Sawah Fiktif
SELASA kemarin saya sangat lega. Pemeriksaan soal sawah ”fiktif” di Bareskrim selesai dengan cepat
Saya kemukakan bahwa saya memang memutuskan agar BUMN membuka sawah baru. Sawah kita terus berkurang, penduduk terus bertambah.
Waktu itu saya tidak mau BUMN minta-minta APBN. Banyak dana di BUMN yang bisa dimanfaatkan lebih konkret.
Proyek sawah baru itu didanai dan dikerjakan secara gotong royong oleh BUMN. Tidak ada swastanya. Ada BUMN yang memang ahli tata air. Ada BUMN yang ahli pengolahan tanah.
Hutan belukar yang sudah diubah menjadi lahan tertata mencapai 4.000 hektare. Yang sudah dicoba ditanami padi mencapai lebih dari 1.000 hektare. Padi hasil tanaman pertama ini tentu masih jauh dari memuaskan. Dan memang, secara ilmiah (dan ini sudah diketahui sejak awal), sawah baru itu baru akan meng- hasilkan padi secara baik setelah tahun keempat. Mengapa? Sifat tanahnya harus terus diperbaiki. Penyakit-penyakit yang tersimpan di tanah itu harus dibersihkan dari tahun ke tahun. Tata airnya harus terus disempurnakan. Keasaman tanahnya harus terus disesuaikan.
Penanggung jawab proyek ini adalah PT Sanghyang Seri, BUMN bidang pangan. Dana pengabdian beberapa BUMN untuk pembu kaan sawah baru ini dikirim ke Sanghyang Seri. Tidak ada yang dikirim ke, misalnya, Kementerian BUMN atau ke alamat lain.
Kontrak-kontrak pengerjaan sawah itu, negosiasinya dan pembayarannya, semua dilakukan antara PT Sanghyang Seri dengan para kontraktor BUMN sendiri. Tidak ada campur tangan kementerian.
Tiga kali saya meninjau sawah itu. Salah satunya saya ke sana sendirian tanpa memberi tahu siapa pun. Saya harus melakukan evaluasi berdasarkan kenyataan di lapangan.
Kemampuan manajemennya pun saya evaluasi.
Saya pernah marah besar saat meninjau lokasi tersebut.
”Mengapa tidak ada pintu air? Pintu air kan pintu pernapasannya?,” tanya saya.

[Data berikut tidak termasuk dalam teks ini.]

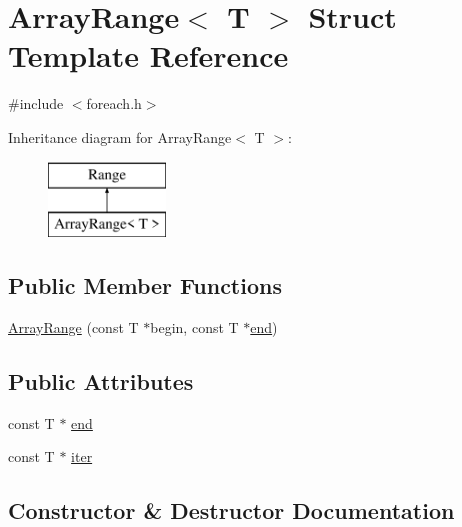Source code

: \hypertarget{struct__fe_1_1ArrayRange}{}\section{Array\+Range$<$ T $>$ Struct Template Reference}
\label{struct__fe_1_1ArrayRange}


{\ttfamily \#include $<$foreach.\+h$>$}

Inheritance diagram for Array\+Range$<$ T $>$\+:\begin{figure}[H]
\begin{center}
\leavevmode
\includegraphics[height=2.000000cm]{struct__fe_1_1ArrayRange}
\end{center}
\end{figure}
\subsection*{Public Member Functions}
\begin{DoxyCompactItemize}
\item 
\mbox{\hyperlink{struct__fe_1_1ArrayRange_ae90cf27de0472ad0005c903ea89c32bf}{Array\+Range}} (const T $\ast$begin, const T $\ast$\mbox{\hyperlink{struct__fe_1_1ArrayRange_a31445d336333d06df9119b914833c8c1}{end}})
\end{DoxyCompactItemize}
\subsection*{Public Attributes}
\begin{DoxyCompactItemize}
\item 
const T $\ast$ \mbox{\hyperlink{struct__fe_1_1ArrayRange_a31445d336333d06df9119b914833c8c1}{end}}
\item 
const T $\ast$ \mbox{\hyperlink{struct__fe_1_1ArrayRange_aa839e62a03ecd06c3f3fe0e92181d555}{iter}}
\end{DoxyCompactItemize}


\subsection{Constructor \& Destructor Documentation}
\mbox{\label{struct__fe_1_1ArrayRange_ae90cf27de0472ad0005c903ea89c32bf}}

” Tidak boleh, Pak,” jawab pimpinan Sangyang Seri yang mendampingi saya. ”Siapa yang melarang?” ”Orang PU, Pak,” katanya. ”Karena PU sudah punya program akan membangun pintu air tersebut”. ”Kapan?,” ”Tahun depan, Pak.” Saya tidak puas dengan jawaban itu. Manajemen yang tidak berani menerobos birokrasi seperti itu saya anggap manajemen yang lemah.
Semula saya ingin sawah baru ini sekaligus bisa jadi tonggak kebangkitan Sanghyang Seri setelah bertahun-tahun terpuruk oleh berbagai kasus korupsi.

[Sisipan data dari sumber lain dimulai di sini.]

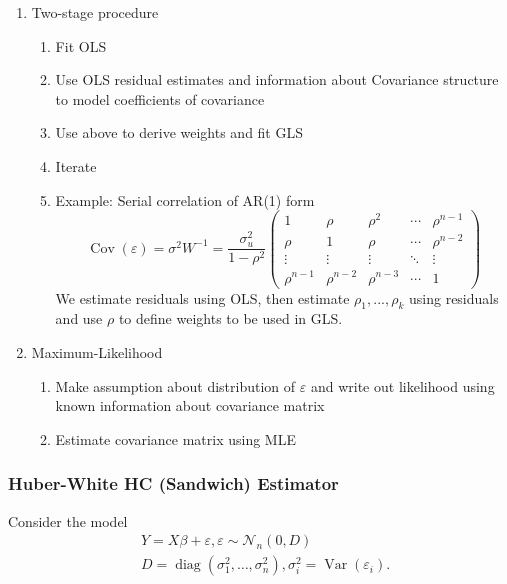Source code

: \documentclass[11pt, %
	oneside, %
	english, %
	onehalfspacing, %
	]{article} %
\numberwithin{equation}{section}
\begin{document}
\begin{enumerate}
    \item Two-stage procedure
    \begin{enumerate}
        \item Fit OLS
        \item Use OLS residual estimates and information about Covariance structure to model coefficients of covariance
        \item Use above to derive weights and fit GLS
        \item Iterate
        \item Example: Serial correlation of AR(1) form
        \begin{equation*}
            \operatorname{Cov}(\varepsilon)=\sigma^2 W^{-1}=\frac{\sigma_u^2}{1-\rho^2}\left(\begin{array}{ccccc}
                1 & \rho & \rho^2 & \cdots & \rho^{n-1} \\
                \rho & 1 & \rho & \cdots & \rho^{n-2} \\
                \vdots & \vdots & \vdots & \ddots & \vdots \\
                \rho^{n-1} & \rho^{n-2} & \rho^{n-3} & \cdots & 1
                \end{array}\right)
        \end{equation*}
        We estimate residuals using OLS, then estimate $\rho_1, ..., \rho_k$ using residuals and use $\rho$ to define weights to be used in GLS.
    \end{enumerate}
    \item Maximum-Likelihood
    \begin{enumerate}
        \item Make assumption about distribution of $\varepsilon$ and write out likelihood using known information about covariance matrix
        \item Estimate covariance matrix using MLE
    \end{enumerate}
\end{enumerate}


\subsubsection*{Huber-White HC (Sandwich) Estimator}

Consider the model
$$
\begin{aligned}
& Y=X \beta+\varepsilon, \varepsilon \sim \mathcal{N}_n(0, D) \\
& D=\operatorname{diag}\left(\sigma_1^2, \ldots, \sigma_n^2\right), \sigma_i^2=\operatorname{Var}\left(\varepsilon_i\right).
\end{aligned}
$$
\end{document}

Kita malu di negara yang ingin berswasembada pangan, BUMN bidang pangannya sangat lemah.
Rupanya tubuh SHS sudah telanjur sangat lemah.

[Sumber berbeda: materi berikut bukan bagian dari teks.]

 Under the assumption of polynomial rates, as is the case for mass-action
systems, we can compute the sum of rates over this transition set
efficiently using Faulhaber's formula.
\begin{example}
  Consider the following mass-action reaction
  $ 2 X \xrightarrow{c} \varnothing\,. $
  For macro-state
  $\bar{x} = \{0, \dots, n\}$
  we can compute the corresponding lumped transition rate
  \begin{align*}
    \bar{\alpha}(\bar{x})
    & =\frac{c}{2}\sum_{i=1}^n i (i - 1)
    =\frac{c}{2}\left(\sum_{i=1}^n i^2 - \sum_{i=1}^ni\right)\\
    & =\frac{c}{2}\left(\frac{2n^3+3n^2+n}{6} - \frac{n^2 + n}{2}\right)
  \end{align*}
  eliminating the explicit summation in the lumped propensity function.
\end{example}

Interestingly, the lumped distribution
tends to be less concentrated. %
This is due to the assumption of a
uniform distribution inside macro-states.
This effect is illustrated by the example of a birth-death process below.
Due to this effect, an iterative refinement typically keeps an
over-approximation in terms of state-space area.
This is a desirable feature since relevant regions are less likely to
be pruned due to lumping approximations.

Karena itu, saya putuskan proyek sawah baru ini dialihkan ke BUMN raksasa, PT Pupuk Indonesia. Peralihan ini pun terhambat birokrasi. Memakan waktu berbulan-bulan. Kegiatan di lapangan slow-down. Rumput mulai tumbuh lagi.
Setelah peralihan beres, PT Pupuk Indonesia mulai menanam lagi. Secara bertahap, 100 hektare dulu. Dievaluasi. Lalu tanam lagi. Hasilnya kian baik. Saya memang yakin PT Pupuk Indonesia mampu.
Lalu saya berhenti menjadi menteri.
Kini saya hanya bisa berharap proyek ini diteruskan. Siapa pun menterinya. Ribuan petani di sana sudah sangat menanti…. (*)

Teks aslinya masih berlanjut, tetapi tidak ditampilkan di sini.